Foster revolutionary consciousness
Boys Wipe Out Bandits, first published in 1989, is “adapted from a story the Dear Leader ‘one day’ dreamed up as a child himself”, writes Richardson, in which “cultural impurities, capitalist degeneracy, and rampant individualism are defeated by the pure virtue of the collective”.
The story sees a vulnerable village — a metaphor for North Korea — surrounded by enemies: “monster-like creatures” whose captain is “ogre-like”, writes Richardson, with cysts on his shoulder which “emit noxious gas when pierced”. The villagers, in contrast, are “beautifully attired and softly-drawn”, and the story concludes as the children punish the intruders with “merciless violence”.
“As the sun rises, a triumphant [hero] Ye-dong restates the moral of the story, the wisdom of a child declaring that, ‘no matter how formidable they are, we can defeat the enemy when we pool our strength and wisdom and have courage.
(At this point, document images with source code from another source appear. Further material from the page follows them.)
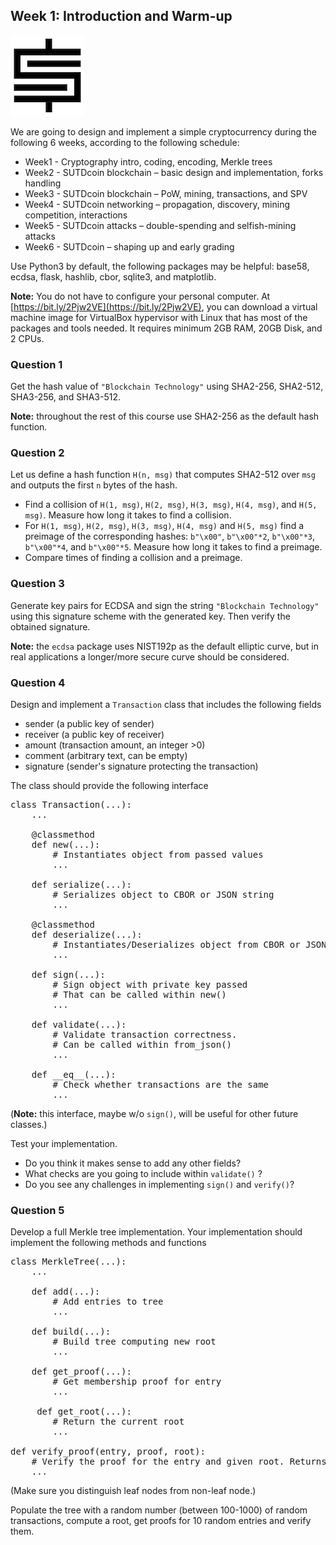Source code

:## Week 1: Introduction and Warm-up

![alt](./sutdcoin.png)


We are going to design and implement a simple cryptocurrency during the
following 6 weeks, according to the following schedule:

* Week1 - Cryptography intro, coding, encoding, Merkle trees
* Week2 - SUTDcoin blockchain – basic design and implementation, forks handling
* Week3 - SUTDcoin blockchain – PoW, mining, transactions, and SPV
* Week4 - SUTDcoin networking – propagation, discovery, mining competition,
  interactions
* Week5 - SUTDcoin attacks – double-spending and selfish-mining attacks
* Week6 - SUTDcoin – shaping up and early grading

Use Python3 by default, the following packages may be helpful:
base58, ecdsa, flask, hashlib, cbor, sqlite3, and matplotlib.

**Note:** You do not have to configure your personal computer. At
[https://bit.ly/2Pjw2VE](https://bit.ly/2Pjw2VE), you can download a
virtual machine image for VirtualBox hypervisor with Linux that has most of the
packages and tools needed.  It requires minimum 2GB RAM, 20GB Disk, and 2 CPUs.


### Question 1

Get the hash value of `"Blockchain Technology"` using SHA2-256, SHA2-512,
SHA3-256, and SHA3-512.

**Note:** throughout the rest of this course use SHA2-256 as the default hash
function.


### Question 2

Let us define a hash function `H(n, msg)` that computes SHA2-512 over `msg` and
outputs the first `n` bytes of the hash.

- Find a collision of `H(1, msg)`, `H(2, msg)`, `H(3, msg)`, `H(4, msg)`, and
  `H(5, msg)`.  Measure how long it takes to find a collision.
- For `H(1, msg)`, `H(2, msg)`, `H(3, msg)`, `H(4, msg)` and `H(5, msg)`
  find a preimage of the corresponding hashes: `b"\x00"`, `b"\x00"*2`, `b"\x00"*3`,
  `b"\x00"*4`, and `b"\x00"*5`.  Measure how long it takes to find a preimage.
- Compare times of finding a collision and a preimage.


### Question 3

Generate key pairs for ECDSA and sign the string `"Blockchain Technology"`
using this signature scheme with the generated key. Then verify the obtained
signature.

**Note:** the `ecdsa` package uses NIST192p as the default elliptic curve, but in
real applications a longer/more secure curve should be considered.


### Question 4
Design and implement a `Transaction` class that includes the following fields

- sender (a public key of sender)
- receiver (a public key of receiver)
- amount (transaction amount, an integer >0)
- comment (arbitrary text, can be empty)
- signature (sender's signature protecting the transaction)

The class should provide the following interface

<pre>
class Transaction(...):
    ...

    @classmethod
    def new(...):
        # Instantiates object from passed values
        ...

    def serialize(...):
        # Serializes object to CBOR or JSON string
        ...

    @classmethod
    def deserialize(...):
        # Instantiates/Deserializes object from CBOR or JSON string
        ...

    def sign(...):
        # Sign object with private key passed
        # That can be called within new()
        ...

    def validate(...):
        # Validate transaction correctness.
        # Can be called within from_json()
        ...

    def __eq__(...):
        # Check whether transactions are the same
        ...
</pre>
(**Note:** this interface, maybe w/o `sign()`, will be useful for other future
classes.)

Test your implementation.
- Do you think it makes sense to add any other fields?
- What checks are you going to include within `validate()` ?
- Do you see any challenges in implementing `sign()` and `verify()`?


### Question 5

Develop a full Merkle tree implementation.  Your implementation should
implement the following methods and functions
<pre>
class MerkleTree(...):
    ...

    def add(...):
        # Add entries to tree
        ...

    def build(...):
        # Build tree computing new root
        ...

    def get_proof(...):
        # Get membership proof for entry
        ...

     def get_root(...):
        # Return the current root
        ...

def verify_proof(entry, proof, root):
    # Verify the proof for the entry and given root. Returns boolean.
    ...
</pre>

(Make sure you distinguish leaf nodes from non-leaf node.)

Populate the tree with a random number (between 100-1000) of random
transactions, compute a root, get proofs for 10 random entries and verify them.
Let’s build our village to be an earthly paradise’,” writes Richardson.
Employed ghost writers
Although the story was published in his name, Richardson is sceptical about whether Kim Jong-il really wrote it. “Even the publishers in the DPRK maintain a degree of ambiguity about the authorship of these tales, attributing the stories to Kim Il-sung and Kim Jong-il, whilst acknowledging they were written down by someone else,” he told the Guardian. “The government thus musters a team of ghost writers whose job is to capture the essence of the leader’s political and literary wisdom, known as ‘the seed’”
The Butterfly and The Cock, meanwhile, is a fable said to have first been told by Kim Il-sung and then written down. It is the story of how a cockerel, intended to symbolise America, sets out to bully other animals, but a butterfly — representing North Korea — steps in.Animated versions
YouTube shows a recent state television animated adaptation of the story, with “some delightfully typical NK-style music at the beginning, singing at the end, ” said Richardson.
A Winged Horse is another children’s story from Kim Il-sung, in which the country is under threat from Japanese invaders, but a child saves the day on a flying horse.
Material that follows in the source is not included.